The Benign Brown Beast: Hapaxes in the Ultraviolet Grasslands

At the beginning of the glossary of the Ultraviolet Grasslands (UVG), Luka asks: What have I missed? What needs more details? One way to find things that might be missing is to look for hapaxes in the work. This is not a good plan, but I tried anyway.

Process

The following stuff was done in bash. I assume some familiarity with the commands, but comment on particular decisions that I made. It could be cleaned up.

First, we need the corpus as text so that we can work with it:

> python3-pdf2txt.py -o UVG.txt UVG.pdf

Then we clean up the text, and select all the words that only appear once:


> cat UVG.txt |

tr A-Z a-z |

sed -e 's/\s/\n/g' |

sed -E 's/[][<>.,();:+?!%/©&]//g' |

sed -e "s/[‘’]/'/g" |

sed -e 's/[“”"]//g' |

sed -e 's/[–—]/-/g' |

sed -e 's/[-"'\'']$//g' |

sed -e 's/^[-"'\'']//g' |

grep -Ev "^[-0-9'd]+$" |

sort | uniq -u > UVG.hapax

Line breaks have been added for clarity.
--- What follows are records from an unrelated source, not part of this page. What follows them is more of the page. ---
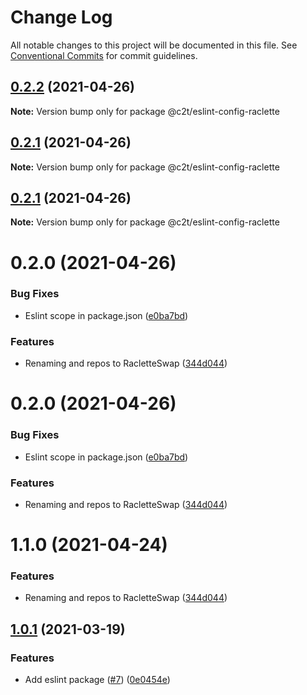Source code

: # Change Log

All notable changes to this project will be documented in this file.
See [Conventional Commits](https://conventionalcommits.org) for commit guidelines.

## [0.2.2](https://github.com/racletteswap/raclette-toolkit/tree/master/packages/eslint-config-raclette/compare/@c2t/eslint-config-raclette@0.2.1...@c2t/eslint-config-raclette@0.2.2) (2021-04-26)

**Note:** Version bump only for package @c2t/eslint-config-raclette





## [0.2.1](https://github.com/racletteswap/raclette-toolkit/tree/master/packages/eslint-config-raclette/compare/@c2t/eslint-config-raclette@0.2.0...@c2t/eslint-config-raclette@0.2.1) (2021-04-26)

**Note:** Version bump only for package @c2t/eslint-config-raclette





## [0.2.1](https://github.com/racletteswap/raclette-toolkit/tree/master/packages/eslint-config-raclette/compare/@c2t/eslint-config-raclette@0.2.0...@c2t/eslint-config-raclette@0.2.1) (2021-04-26)

**Note:** Version bump only for package @c2t/eslint-config-raclette





# 0.2.0 (2021-04-26)


### Bug Fixes

* Eslint scope in package.json ([e0ba7bd](https://github.com/racletteswap/raclette-toolkit/tree/master/packages/eslint-config-raclette/commit/e0ba7bdcd03d7f4a914bf663f16255cd6052e1bd))


### Features

* Renaming and repos to RacletteSwap ([344d044](https://github.com/racletteswap/raclette-toolkit/tree/master/packages/eslint-config-raclette/commit/344d044642678bcbbd293ecc9334a6ed3001414e))





# 0.2.0 (2021-04-26)


### Bug Fixes

* Eslint scope in package.json ([e0ba7bd](https://github.com/racletteswap/raclette-toolkit/tree/master/packages/eslint-config-raclette/commit/e0ba7bdcd03d7f4a914bf663f16255cd6052e1bd))


### Features

* Renaming and repos to RacletteSwap ([344d044](https://github.com/racletteswap/raclette-toolkit/tree/master/packages/eslint-config-raclette/commit/344d044642678bcbbd293ecc9334a6ed3001414e))





# 1.1.0 (2021-04-24)


### Features

* Renaming and repos to RacletteSwap ([344d044](https://github.com/racletteswap/raclette-toolkit/tree/master/packages/eslint-config-raclette/commit/344d044642678bcbbd293ecc9334a6ed3001414e))





## [1.0.1](https://github.com/pancakeswap/pancake-toolkit/tree/master/packages/eslint-config-pancake/compare/@pancakeswap-libs/eslint-config-pancake@1.0.1...@pancakeswap-libs/eslint-config-pancake@1.0.1) (2021-03-19)


### Features

* Add eslint package ([#7](https://github.com/pancakeswap/pancake-toolkit/tree/master/packages/eslint-config-pancake/issues/7)) ([0e0454e](https://github.com/pancakeswap/pancake-toolkit/tree/master/packages/eslint-config-pancake/commit/0e0454eb9a63e976934956dc5c66fbef2ce2017a))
Parts of this bear closer examination:

sed -e 's/[“”"]//g' |

This could be folded into the second sed statement, but it might be useful to keep but normalize double quotes for some purposes.


sed -e 's/[-"'\'']$//g' |

sed -e 's/^[-"'\'']//g' |

Quotes and hyphens at the beginning or end of a word are unlikely to carry much information, so they are stripped. This must happen after all the dash and quote characters have been "normalized".

Lots of the words that only appear once (6832 now) are not exciting. So we'll remove all the dictionary words:


> /bin/diff -i /usr/share/dict/words UVG.hapax |

grep ">" |

cut -d " " -f2 > UVG.hapax.new

Again, line breaks have been added for clarity. The full path to diff is specified because I've otherwise aliased diff to colordiff.

Results

Of the 1612 hapaxes now left, it might be interesting to see how the characters are distributed.

> cat UVG.hapax.new | fold -c1 | sort | uniq -c | sort -gr

This gives a table of character frequency:

3223
1647	e
1295	a
1155	i
1106	o
1097	r
1016	s
1010	n
916	t
877	l
837	-

. . .

4	3
3
3	8
2	ô
2	ç
2	9
2	7
1	Ö
1	ñ
1	ë
1	â

The most common "character" is blank, and I suspect this is related to newlines (3223=2*1612-1). The other "blank" character appears to be a space that did not get stripped out initially, or which was later re-introduced. Perhaps it is some kind of other whitespace.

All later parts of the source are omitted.